RUTAN, Narapidana harus berdampingan dengan para tahanan sementara.

Karena pada dasarnya WBP terbagi dalam tiga jenis status, yaitu Narapidana, Anak Didik Pemasyarakatan, dan Klien Pemasyarakatan.

Selama penulis melakukan penelitian di RUTAN Kelas IIB Tanjung Pura, dapat dilihat bahwa hak-hak dan kewajiban yang diberikan RUTAN kepada Narapidana tidak ada perbedaan dari yang diatur dalam peraturan perundang-undangan. Oleh sebab itu, status Narapidananya tetap mendapatkan kedudukan yang sama seperti Narapidana di dalam LAPAS.

3. Pembinaan yang dilakukan di RUTAN Kelas IIB Tanjung Pura meliputi, pembinaan kerohanian, pembinaan kesehatan jasmani, dan pembinaan budi pekerti. Namun, dalam prosesnya terhadap hambatan-hambatan dalam upaya pembinaan. Hambatan tersebut dapat dilihat dari faktor pendidikan narapidana dan faktor sifat serta kepribadian Narapidana.

Dalam hal ini juga hambatan-hambatan dapat dilihat dari faktor eksternal yang berupa dana, kekurangan tenaga pembina, sarana dan prasarana yang kurang memadai.

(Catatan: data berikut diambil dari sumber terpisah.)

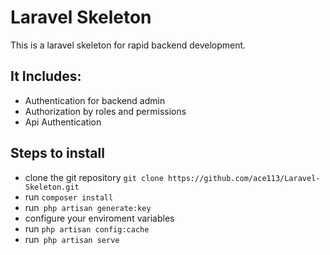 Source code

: # Laravel Skeleton 

This is a laravel skeleton for rapid backend development. 

## It Includes:

- Authentication for backend admin
- Authorization by roles and permissions
- Api Authentication

## Steps to install 

- clone the git repository `git clone https://github.com/ace113/Laravel-Skeleton.git`
- run `composer install`
- run` php artisan generate:key`
- configure your enviroment variables
- run `php artisan config:cache`
- run` php artisan serve`

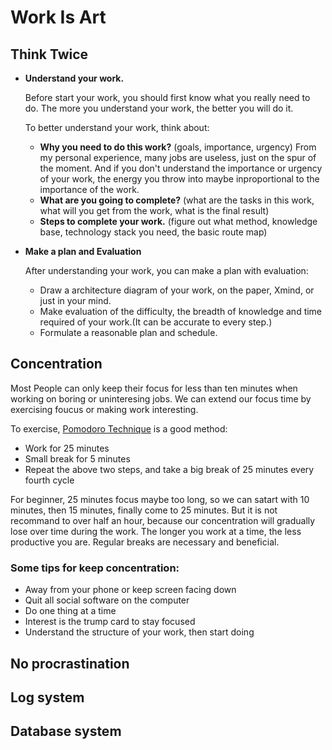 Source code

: # Work Is Art

## Think Twice 
- **Understand your work.** 

    Before start your work, you should first know what you really need to do. The more you understand your work, the better you will do it.
    
    To better understand your work, think about:
    - **Why you need to do this work?** (goals, importance, urgency) From my personal experience, many jobs are useless, just on the spur of the moment. And if you don't understand the importance or urgency of your work, the energy you throw into maybe inproportional to the importance of the work. 
    - **What are you going to complete?** (what are the tasks in this work, what will you get from the work, what is the final result)
    - **Steps to complete your work.** (figure out what method, knowledge base, technology stack you need, the basic route map)

- **Make a plan and Evaluation**
    
    After understanding your work, you can make a plan with evaluation:
    - Draw a architecture diagram of your work, on the paper, Xmind, or just in your mind.
    - Make evaluation of the difficulty, the breadth of knowledge and time required of your work.(It can be accurate to every step.)
    - Formulate a reasonable plan and schedule.

## Concentration
Most People can only keep their focus for less than ten minutes when working on boring or uninteresing jobs. We can extend our focus time by exercising foucus or making work interesting.

To exercise, [Pomodoro Technique](https://en.wikipedia.org/wiki/Pomodoro_Technique) is a good method:
- Work for 25 minutes
- Small break for 5 minutes
- Repeat the above two steps, and take a big break of 25 minutes every fourth cycle

For beginner, 25 minutes focus maybe too long, so we can satart with 10 minutes, then 15 minutes, finally come to 25 minutes. But it is not recommand to over half an hour, because our concentration will gradually lose over time during the work. The longer you work at a time, the less productive you are. Regular breaks are necessary and beneficial.

### Some tips for keep concentration:
- Away from your phone or keep screen facing down
- Quit all social software on the computer
- Do one thing at a time
- Interest is the trump card to stay focused
- Understand the structure of your work, then start doing

## No procrastination

## Log system

## Database system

Sehingga dapat ditarik kesimpulan, jika dilihat dari faktor tolak ukur keefektifan dari pembinaan Narapidana di RUTAN maka dapat dikatakan kurang efektif. Karena masih menggabungkan antara Narapidana dan tahanan, serta lebih banyak hambatan yang didapatkan daripada upaya pembinaan yang dilakukan.

5.2 Saran

1. Melalui penelitian yang dilakukan di RUTAN Kelas IIB Tanjung Pura, alangkah baiknya apabila tahan sementara dan Narapidana tidak digabungkan sesuai dengan peraturan perundang-undangan. Hal ini dilakukan agar para petugas pembina dapat melakukan pembinaan terhadap Narapidana dengan baik dan secara efektif menurut undang-undang. Dikarenakan dalam peraturan perundang-undangan tidak ada diberikannya pembinaan terhadap tahanan sementara di RUTAN.

2. Menurut penjelasan yang penulis lakukan terhadap penelitian ini, bahwa pembinaan yang ada di RUTAN memiliki beberapa hambatan. Salah satunya dilihat dari faktor eksternal, yaitu berupa kurangnya dana pembinaan, tenaga pembina, serta sarana dan prasarana. Sehingga, alangkah baiknya apabila hambatan-hambatan yang ada dapat dipenuhi kebutuhannya agar pembinaan dapat berjalan dengan baik.